I couldn't rely on the other Murchison-dwelling sister, the Earthquake Baby. She reckoned she was too tied up with horse events to even whip up a batch of competition scones. I would provide no threat there, happy to revel in last year's astonishing win, trying to forget it took me three batches to produce three scones which looked vaguely alike.

Forgive me if I sound little suspicious of my beloved siblings. Trust issues have been preying on my mind after reading an academic paper by Drs Ian McAndrew, of the University of Otago, and Martin Risak, of the University of Vienna, on the debacle of The Hobbit employment law change in 2010.

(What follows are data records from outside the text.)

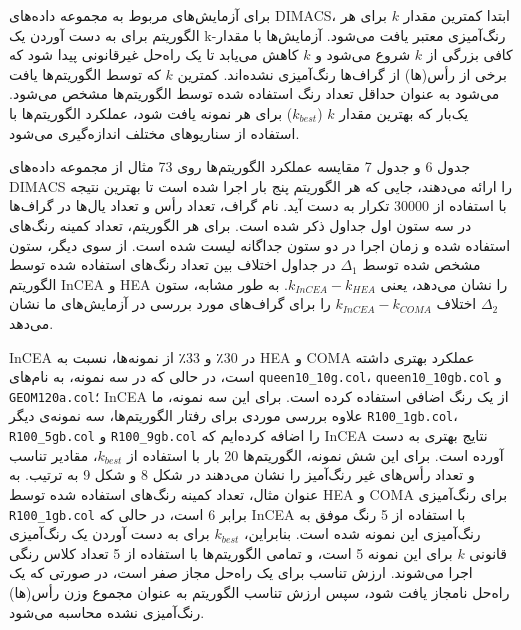 \documentclass[a4paper,10pt]{article}
\begin{document}
            برای آزمایش‌های مربوط به مجموعه داده‌های DIMACS، ابتدا کمترین مقدار $k$ برای هر الگوریتم برای به دست آوردن یک k-رنگ‌آمیزی معتبر یافت می‌شود. آزمایش‌ها با مقدار کافی بزرگی از $k$ شروع می‌شود و $k$ کاهش می‌یابد تا یک راه‌حل غیرقانونی پیدا شود که برخی از رأس(ها) از گراف‌ها رنگ‌آمیزی نشده‌اند. کمترین $k$ که توسط الگوریتم‌ها یافت می‌شود به عنوان حداقل تعداد رنگ استفاده شده توسط الگوریتم‌ها مشخص می‌شود. یک‌بار که بهترین مقدار $k$ ($k_{best}$) برای هر نمونه یافت شود، عملکرد الگوریتم‌ها با استفاده از سناریوهای مختلف اندازه‌گیری می‌شود.

            جدول 6 و جدول 7 مقایسه عملکرد الگوریتم‌ها روی 73 مثال از مجموعه داده‌های DIMACS را ارائه می‌دهند، جایی که هر الگوریتم پنج بار اجرا شده است تا بهترین نتیجه با استفاده از 30000 تکرار به دست آید. نام گراف، تعداد رأس و تعداد یال‌ها در گراف‌ها در سه ستون اول جداول ذکر شده است. برای هر الگوریتم، تعداد کمینه رنگ‌های استفاده شده و زمان اجرا در دو ستون جداگانه لیست شده است. از سوی دیگر، ستون مشخص شده توسط $\Delta_1$ در جداول اختلاف بین تعداد رنگ‌های استفاده شده توسط الگوریتم InCEA و HEA را نشان می‌دهد، یعنی $k_{InCEA} - k_{HEA}$. به طور مشابه، ستون $\Delta_2$ اختلاف $k_{InCEA} - k_{COMA}$ را برای گراف‌های مورد بررسی در آزمایش‌های ما نشان می‌دهد.

            InCEA در 30٪ و 33٪ از نمونه‌ها، نسبت به HEA و COMA عملکرد بهتری داشته است، در حالی که در سه نمونه، به نام‌های \texttt{queen10\_10g.col}، \texttt{queen10\_10gb.col} و \texttt{GEOM120a.col}؛ InCEA از یک رنگ اضافی استفاده کرده است. برای این سه نمونه، ما علاوه بررسی موردی برای رفتار الگوریتم‌ها، سه نمونه‌ی دیگر \texttt{R100\_1gb.col}، \texttt{R100\_5gb.col} و \texttt{R100\_9gb.col} را اضافه کرده‌ایم که InCEA نتایج بهتری به دست آورده است. برای این شش نمونه، الگوریتم‌ها 20 بار با استفاده از $k_{best}$، مقادیر تناسب و تعداد رأس‌های غیر رنگ‌آمیز را نشان می‌دهند در شکل 8 و شکل 9 به ترتیب. به عنوان مثال، تعداد کمینه رنگ‌های استفاده شده توسط HEA و COMA برای رنگ‌آمیزی \texttt{R100\_1gb.col} برابر 6 است، در حالی که InCEA با استفاده از 5 رنگ موفق به رنگ‌آمیزی این نمونه شده است. بنابراین، $k_{best}$ برای به دست آوردن یک رنگ‌آمیزی قانونی $k$ برای این نمونه 5 است، و تمامی الگوریتم‌ها با استفاده از 5 تعداد کلاس رنگی اجرا می‌شوند. ارزش تناسب برای یک راه‌حل مجاز صفر است، در صورتی که یک راه‌حل نامجاز یافت شود، سپس ارزش تناسب الگوریتم به عنوان مجموع وزن رأس(ها) رنگ‌آمیزی نشده محاسبه می‌شود.

            
\end{document}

The paper, wonderfully titled " Shakedown in the Shaky Isles: Union Bashing in New Zealand", was recently published in the Labour Studies Journal.

It describes the story behind the law change as reading "like a multiscene play on how a powerful American entertainment-industry conglomerate was able to take advantage of a union's strategic missteps to pressure a small country into not only substantial tax breaks and subsidies, but also a fundamental change to its employment laws".

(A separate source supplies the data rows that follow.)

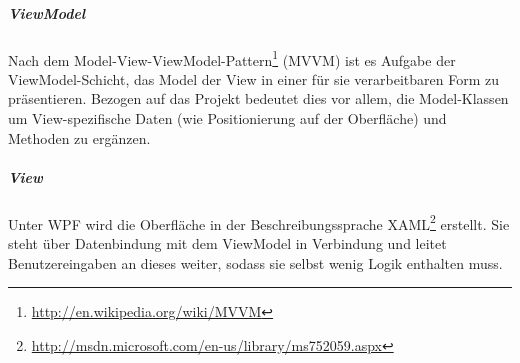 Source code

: \subparagraph{ViewModel} Nach dem
Model-View-ViewModel-Pattern\footnote{\url{http://en.wikipedia.org/wiki/MVVM}}
(MVVM) ist es Aufgabe der ViewModel-Schicht, das Model der View in einer für sie
verarbeitbaren Form zu präsentieren. Bezogen auf das Projekt bedeutet dies vor
allem, die Model-Klassen um View-spezifische Daten (wie Positionierung auf der
Oberfläche) und Methoden zu ergänzen.

\subparagraph{View}
Unter WPF wird die Oberfläche in der Beschreibungssprache
XAML\footnote{\url{http://msdn.microsoft.com/en-us/library/ms752059.aspx}}
erstellt. Sie steht über Datenbindung mit dem ViewModel in Verbindung und leitet
Benutzereingaben an dieses weiter, sodass sie selbst wenig Logik enthalten muss.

None of the New Zealand players in this cringe-making saga comes out well.

The paper raises again the question of how the Government and Peter Jackson chose to portray events. It says Gerry Brownlee "continued to misrepresent the situation, casting the union as the villain, including in a statement to Parliament on October 26" when his office had been expressly advised by Jackson on October 18 Warner Bros executives were unconcerned about the union action and focused on the 2005 Bryson case, which involved individual rights under law.

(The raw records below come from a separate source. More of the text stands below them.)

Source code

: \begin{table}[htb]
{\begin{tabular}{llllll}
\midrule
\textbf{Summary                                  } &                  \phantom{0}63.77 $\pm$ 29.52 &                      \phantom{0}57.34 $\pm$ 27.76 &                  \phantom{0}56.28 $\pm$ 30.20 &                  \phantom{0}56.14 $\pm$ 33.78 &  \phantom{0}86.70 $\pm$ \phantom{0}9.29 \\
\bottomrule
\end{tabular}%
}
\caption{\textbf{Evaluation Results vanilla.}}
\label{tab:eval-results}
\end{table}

Mr Brownlee, contacted last week for comment on these claims, made this email statement:

"The article you refer to is an interpretation of documents released under the Official Information Act without context. The producers were always concerned about the Bryson case. The boycott was related, as it sought to enforce collective bargaining - which was illegal under the Commerce Act. The Bryson case had cast doubt on whether contractors could be deemed employees. Despite the removal of the blacklist/boycott there was still the threat of continued industrial action on set."

Really?

Would it have been too much to hope that if we couldn't trust a National-led Government to see workplace rights as non-negotiable human rights, and the union and media not to make a pig's ear of this event, that opposition politicians at least might have been trusted to enthusiastically keep this issue alive in an election year, perhaps doing some close questioning in Parliament over OIA released documents?

If they tried, I don't recall hearing about it.

The QC, who now has the silverware to go with the title, did not betray my trust. My walnut-laden Anzacs took second place and hers third, the liquorice balls won (her offering third) and my rhubarb and raspberry cordial scored a first and a special prize.

I only wish I had enough of the cordial to send to every MP.

They could copy its clarity and use its name as a subtle reminder not to talk rubbish, while its tartness could put hairs on anyone's chest.

 - Elspeth McLean is a Dunedin writer.